What plan, you ask? Judging by the spies’ interest in Vigil’s ventilation system, it’s either to subtly undermine Western democracy by messing with the boat’s air-con settings, or to suffocate the crew in a tragic ‘accident’ that pushes the UK into voting against renewing its nuclear deterrent. Or perhaps that pushes them into voting for it? Look, I’m not a Russian spy, I don’t know how they think. (Piotr, I think they bought that. See you on the bridge at midnight.)
That’s right: the British Navy’s zero tolerance policy on Russian spies is working about as well as the one it has on drugs, bullying and murder. There’s a traitor in Vigil’s midst and they’re causing no end of trouble. By the looks of things, they bribed cook Jackie to poison Craig Burke in exchange for her son’s release from Indonesian prison. Then they jimmied a lock to a thing to force a nuclear reactor shutdown, for reasons unknown. Then, when cook Jackie came under suspicion, they poisoned her, and finally, they sabotaged the boat’s communications wire so that no more coded messages could pass from DS Longacre and DCI Silva, threatening their scheme.

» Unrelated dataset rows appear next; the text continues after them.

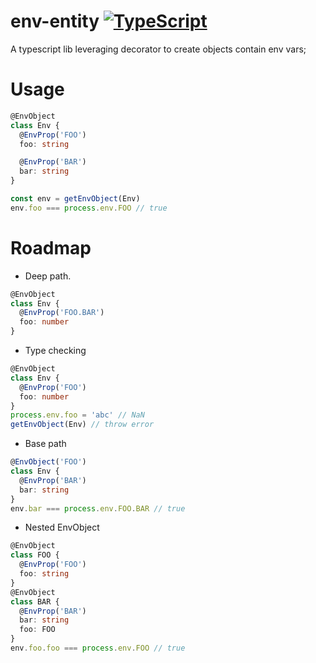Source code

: # env-entity [![TypeScript](https://badges.frapsoft.com/typescript/code/typescript.svg?v=101)](https://github.com/ellerbrock/typescript-badges/)

A typescript lib leveraging decorator to create objects contain env vars;

# Usage

```typescript
@EnvObject
class Env {
  @EnvProp('FOO')
  foo: string

  @EnvProp('BAR')
  bar: string
}

const env = getEnvObject(Env)
env.foo === process.env.FOO // true
```

# Roadmap

- Deep path.

```typescript
@EnvObject
class Env {
  @EnvProp('FOO.BAR')
  foo: number
}
```

- Type checking

```typescript
@EnvObject
class Env {
  @EnvProp('FOO')
  foo: number
}
process.env.foo = 'abc' // NaN
getEnvObject(Env) // throw error
```

- Base path

```typescript
@EnvObject('FOO')
class Env {
  @EnvProp('BAR')
  bar: string
}
env.bar === process.env.FOO.BAR // true
```

- Nested EnvObject

```typescript
@EnvObject
class FOO {
  @EnvProp('FOO')
  foo: string
}
@EnvObject
class BAR {
  @EnvProp('BAR')
  bar: string
  foo: FOO
}
env.foo.foo === process.env.FOO // true
```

Having reached the bit where the cook turns up dead and somebody cuts the phone lines, Vigil’s murder mystery plot is sticking close to its Agatha Christie roots. If things continue in this direction, Silva’s got two episodes to think up a reason to gather all 137 surviving crew members in one room for a finger-pointing monologue in which she reveals that the Coxswain is actually the secret lovechild of Captain Newsome and did it all for the inheritance.
Atmosphere-wise, episode four didn’t feel at all Agatha Christie. Director Isabelle Sieb served up a kind of submarine sandwich – a noir gloom investigation filled with a lustrous romance in the flashbacks sketching out Silva and Longacre’s relationship. The cold, dark, and tense world of the case was spliced with the hand-held, intimate glow of their love affair. The source of that glow was largely Rose Leslie, who’s proving a floodlight in this sombre world. Those scenes not only provided much-needed variety for Silva’s character and gave us something to cheer on – with Longacre now working against the clock to both unveil the traitor and save the woman she loves – they also showcased just how great Leslie is on screen. From tackling Russian agents to the ground to chatting up hotties at the cup-a-soup machine, she can do it all. More lead roles for her please.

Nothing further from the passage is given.